Родион Георгиевич послал Джуранского в комнату полицейского телеграфа отправить во все петербургские участки срочную депешу о розыске мещанки Уваровой с приложением подробных примет. В телеграмме указывалось, что подозреваемая представляет особую угрозу, поэтому при ее задержании требуется осторожность, а при содержании под стражей — неусыпное внимание. После поимки подозреваемой приставам надлежало немедленно связаться лично с чиновником особых поручений сыскной полиции. Текст депеши Ванзаров попросил отправить за своей подписью.
Лебедев появился в дурном расположении духа, что с ним случалось крайне редко. Он доложил, что догадка подтвердилась. Профессор принимал тот же состав, что и Мария Ланге. Более того, организм Серебрякова полностью пропитан жидкостью. По словам эксперта, профессор не питался нормальной пищей по крайней мере две недели. Лебедев добавил, что если это действительно та самая загадочная сома, то он уже ничему не удивляется.
Предприняв все, что было в силах, Родион Георгиевич отправился на Офицерскую, в Управление сыскной полиции. Первым делом он пошел на доклад к Филиппову.
Ванзаров попытался поподробнее рассказать о сути запутанного дела, но Владимир Гаврилович пребывал в праздничном настроении и благодушно отмахнулся от этой истории. Он прекрасно знал, что высоких начальников криминальные донесения не заинтересуют как минимум до окончания крещенских праздников. Доклад завершился милой болтовней о новогодних банкетах.

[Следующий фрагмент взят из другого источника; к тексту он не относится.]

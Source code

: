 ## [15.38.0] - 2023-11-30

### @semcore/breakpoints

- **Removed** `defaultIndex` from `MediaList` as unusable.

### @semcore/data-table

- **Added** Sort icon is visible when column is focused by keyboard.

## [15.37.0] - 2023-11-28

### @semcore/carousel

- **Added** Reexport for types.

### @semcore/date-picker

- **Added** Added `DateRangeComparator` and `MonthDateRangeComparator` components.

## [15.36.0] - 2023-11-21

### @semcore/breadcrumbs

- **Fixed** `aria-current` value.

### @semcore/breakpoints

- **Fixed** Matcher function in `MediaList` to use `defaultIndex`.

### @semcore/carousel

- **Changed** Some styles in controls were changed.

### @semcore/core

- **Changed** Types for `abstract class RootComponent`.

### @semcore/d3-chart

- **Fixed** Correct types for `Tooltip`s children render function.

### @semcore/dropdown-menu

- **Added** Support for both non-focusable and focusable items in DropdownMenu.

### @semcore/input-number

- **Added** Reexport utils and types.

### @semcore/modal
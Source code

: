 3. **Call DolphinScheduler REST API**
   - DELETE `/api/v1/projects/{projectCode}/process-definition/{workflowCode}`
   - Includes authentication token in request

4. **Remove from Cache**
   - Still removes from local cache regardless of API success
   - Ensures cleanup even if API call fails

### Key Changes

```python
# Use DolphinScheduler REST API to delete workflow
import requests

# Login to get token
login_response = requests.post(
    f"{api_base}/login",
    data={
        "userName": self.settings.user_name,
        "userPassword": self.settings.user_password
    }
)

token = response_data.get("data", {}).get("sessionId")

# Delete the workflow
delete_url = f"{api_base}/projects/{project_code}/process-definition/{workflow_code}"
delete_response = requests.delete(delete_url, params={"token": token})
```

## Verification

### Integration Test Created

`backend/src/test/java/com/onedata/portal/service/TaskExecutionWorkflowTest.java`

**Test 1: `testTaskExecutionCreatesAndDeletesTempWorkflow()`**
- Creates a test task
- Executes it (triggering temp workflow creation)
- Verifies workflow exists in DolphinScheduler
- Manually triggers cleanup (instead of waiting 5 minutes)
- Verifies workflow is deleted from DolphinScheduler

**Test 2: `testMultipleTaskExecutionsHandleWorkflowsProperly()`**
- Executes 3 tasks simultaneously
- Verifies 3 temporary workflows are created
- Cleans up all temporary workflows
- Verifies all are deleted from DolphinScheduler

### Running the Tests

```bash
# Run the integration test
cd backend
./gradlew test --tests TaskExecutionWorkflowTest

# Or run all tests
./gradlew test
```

Ванзаров вернулся в кабинет, посмотрел на рабочий стол и с сожалением констатировал, что изрядно запустил текущие дела. Работу делопроизводителя он ненавидел, но поручить ее было некому. В сыскной полиции даже чиновник особых поручений должен был лично заполнять те дела, которые вел.
Родион Георгиевич с тоской посмотрел на бюст Сократа. Мудрый грек криво улыбался и ни о чем не тревожился.
Ванзаров собрал всю силу воли. Чтобы оттянуть неприятный канцелярский момент, он раскрыл «Ведомости градоначальства», которые с утра приносил курьер, и бегло просмотрел выпуск. Привычно пробегая глазами столбец некрологов, сыщик наткнулся на известие о кончине Эдуарда Севиера. Это был достаточно известный в Петербурге молодой человек, не достигший еще и тридцати лет, брат влиятельного финансиста.
Ванзаров прочитал некролог до конца, но о причине смерти Севиера-младшего в нем не сообщалось. Родион Георгиевич обреченно вздохнул, отбросил газету, макнул ручку в чернильницу и принялся заполнять чистые листы бумаги.
Около семи вечера, когда сыщик отложил исписанные листы, размял затекшую спину и собрался уже идти домой, ему телефонировал Макаров.
Родион Георгиевич сразу сообщил о гибели профессора Серебрякова. На том конце телефонного провода воцарилась тишина. Видимо, новость застала заведующего Особого отдела врасплох.
— Вы связываете это происшествие с… известной особой? — тихо спросил статский советник.
— Это вопрос, на который я и пытаюсь найти ответ, — вздохнул Ванзаров. Он подметил, что по служебному аппарату Макаров не назвал фамилию Уваровой.
— Любую новость сразу телефонируйте мне. Если нужна помощь, также телефонируйте, — Макаров, не прощаясь, дал отбой.
Увидев, каким изможденным пришел муж, Софья Петровна, не стала донимать его домашними мелочами и сама взялась подать чаю. Когда она наливала заварку из изящного чайничка кузнецовского фарфора, супруг нагнулся и прижался губами к ее руке, пахнущей чем-то сладким, с еле уловимым запахом мяты. Несмотря на частые скандалы, Ванзаров в общем-то был счастлив в семейной жизни.